Franz Erhard Walther-Werke aus den Jahren 1957 - 1994 in Fulda.

Am 9. Juli 1998 wurde im Fuldaer Vonderau-Museum eine Ausstellung mit Werken von Franz Erhard Walther eröffnet. „der Körper baut die Bilder. Werke 1957 bis 1994" heißt sie. Franz Erhard Walther ist der bekannteste und berühmteste zeitgenössische Künstler, der aus Fulda stammt. Er hat am Städel in Frankfurt studiert, dann an der Düsseldorfer Kunstakademie; später ging er nach New York und seit 1970 ist er Professor an der Hochschule für bildende Künste in Hamburg.
 

Auf einem lebensgroßen Foto im dritten Stock sieht man den 19jährigen Franz Erhard Walther 1958 in seinem Fuldaer Atelier: Er hat einen Stierschädel und eine Wagenleuchte in der Hand; sein Fuß schwebt über einer Blechschüssel mit Wasser. „Versuch, eine Plastik zu sein", heißt das Foto. Das heißt: Er selber, der Künstler, war untrennbar Teil des Kunstwerkes. Und diese Idee, daß das Kunstwerk nicht nur das ist, was man von außen betrachtet, sondern mehr sein kann, zieht sich bis heute durch seine Arbeit.
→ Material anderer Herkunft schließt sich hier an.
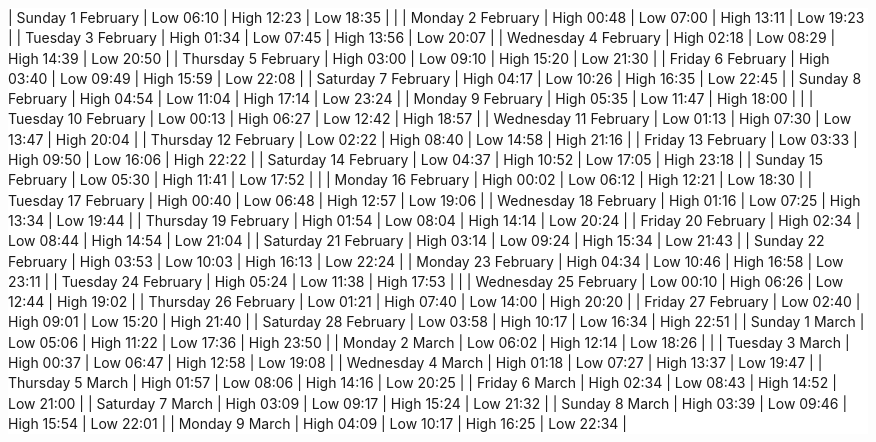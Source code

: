 | Sunday 1 February | Low 06:10 | High 12:23 | Low 18:35 |  | 
| Monday 2 February | High 00:48 | Low 07:00 | High 13:11 | Low 19:23 | 
| Tuesday 3 February | High 01:34 | Low 07:45 | High 13:56 | Low 20:07 | 
| Wednesday 4 February | High 02:18 | Low 08:29 | High 14:39 | Low 20:50 | 
| Thursday 5 February | High 03:00 | Low 09:10 | High 15:20 | Low 21:30 | 
| Friday 6 February | High 03:40 | Low 09:49 | High 15:59 | Low 22:08 | 
| Saturday 7 February | High 04:17 | Low 10:26 | High 16:35 | Low 22:45 | 
| Sunday 8 February | High 04:54 | Low 11:04 | High 17:14 | Low 23:24 | 
| Monday 9 February | High 05:35 | Low 11:47 | High 18:00 |  | 
| Tuesday 10 February | Low 00:13 | High 06:27 | Low 12:42 | High 18:57 | 
| Wednesday 11 February | Low 01:13 | High 07:30 | Low 13:47 | High 20:04 | 
| Thursday 12 February | Low 02:22 | High 08:40 | Low 14:58 | High 21:16 | 
| Friday 13 February | Low 03:33 | High 09:50 | Low 16:06 | High 22:22 | 
| Saturday 14 February | Low 04:37 | High 10:52 | Low 17:05 | High 23:18 | 
| Sunday 15 February | Low 05:30 | High 11:41 | Low 17:52 |  | 
| Monday 16 February | High 00:02 | Low 06:12 | High 12:21 | Low 18:30 | 
| Tuesday 17 February | High 00:40 | Low 06:48 | High 12:57 | Low 19:06 | 
| Wednesday 18 February | High 01:16 | Low 07:25 | High 13:34 | Low 19:44 | 
| Thursday 19 February | High 01:54 | Low 08:04 | High 14:14 | Low 20:24 | 
| Friday 20 February | High 02:34 | Low 08:44 | High 14:54 | Low 21:04 | 
| Saturday 21 February | High 03:14 | Low 09:24 | High 15:34 | Low 21:43 | 
| Sunday 22 February | High 03:53 | Low 10:03 | High 16:13 | Low 22:24 | 
| Monday 23 February | High 04:34 | Low 10:46 | High 16:58 | Low 23:11 | 
| Tuesday 24 February | High 05:24 | Low 11:38 | High 17:53 |  | 
| Wednesday 25 February | Low 00:10 | High 06:26 | Low 12:44 | High 19:02 | 
| Thursday 26 February | Low 01:21 | High 07:40 | Low 14:00 | High 20:20 | 
| Friday 27 February | Low 02:40 | High 09:01 | Low 15:20 | High 21:40 | 
| Saturday 28 February | Low 03:58 | High 10:17 | Low 16:34 | High 22:51 | 
| Sunday 1 March | Low 05:06 | High 11:22 | Low 17:36 | High 23:50 | 
| Monday 2 March | Low 06:02 | High 12:14 | Low 18:26 |  | 
| Tuesday 3 March | High 00:37 | Low 06:47 | High 12:58 | Low 19:08 | 
| Wednesday 4 March | High 01:18 | Low 07:27 | High 13:37 | Low 19:47 | 
| Thursday 5 March | High 01:57 | Low 08:06 | High 14:16 | Low 20:25 | 
| Friday 6 March | High 02:34 | Low 08:43 | High 14:52 | Low 21:00 | 
| Saturday 7 March | High 03:09 | Low 09:17 | High 15:24 | Low 21:32 | 
| Sunday 8 March | High 03:39 | Low 09:46 | High 15:54 | Low 22:01 | 
| Monday 9 March | High 04:09 | Low 10:17 | High 16:25 | Low 22:34 |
"Das war am Anfang eine kühne Behauptung , zu sagen: 'Wir können gar nicht wissen, was ein Werk ist - das ist alles Projektion'. Das ist etwas, was ich als Künstler im Atelier erfahre, das das ja gar nicht stimmt: das ist immer eine Behauptung. Ich produziere etwas,  und wenn ich die Behauptung sage: Das ist ein Werk, gilt das. Also: Der Maler, der auf ein Bild zielt, da ist natürlich das Bild das Werk. Das ist auch unstrittig. Aber ich kann auch so denken, daß ich sage: Das ist nur eine Chiffre, Werk ist eine Idee!"

"Ich guck das eher als ein Werkzeug an, als ein Fragment", fährt Walther fort. Also kann, so meint er, nicht nur die Leinwand oder die Farbe oder Holz oder Marmor Teil des Kunstwerkes sein, sondern auch zum Beispiel die Zeit oder der Raum:

"Auf die Weise ist dann bei mir die Idee entstanden, die Handlung auch zum Werkbestandteil zu erklären. Das hat es in der Kunst ja vorher überhaupt nicht gegeben, daß die Handlung, auch eine physische Handlung, Werkbestandteil wird. Dem stand immer auch entgegen (was logisch ist): das Zeitliche. Also: Eine Kunst des Zeitlichen war die bildende Kunst nie. Das war immer die Musik, Literatur, Theater. In der Bildenden Kunst konnte Zeit immer nur auftreten entweder illustrativ, allegorisch, symbolisch, aber nie real - das war nicht möglich."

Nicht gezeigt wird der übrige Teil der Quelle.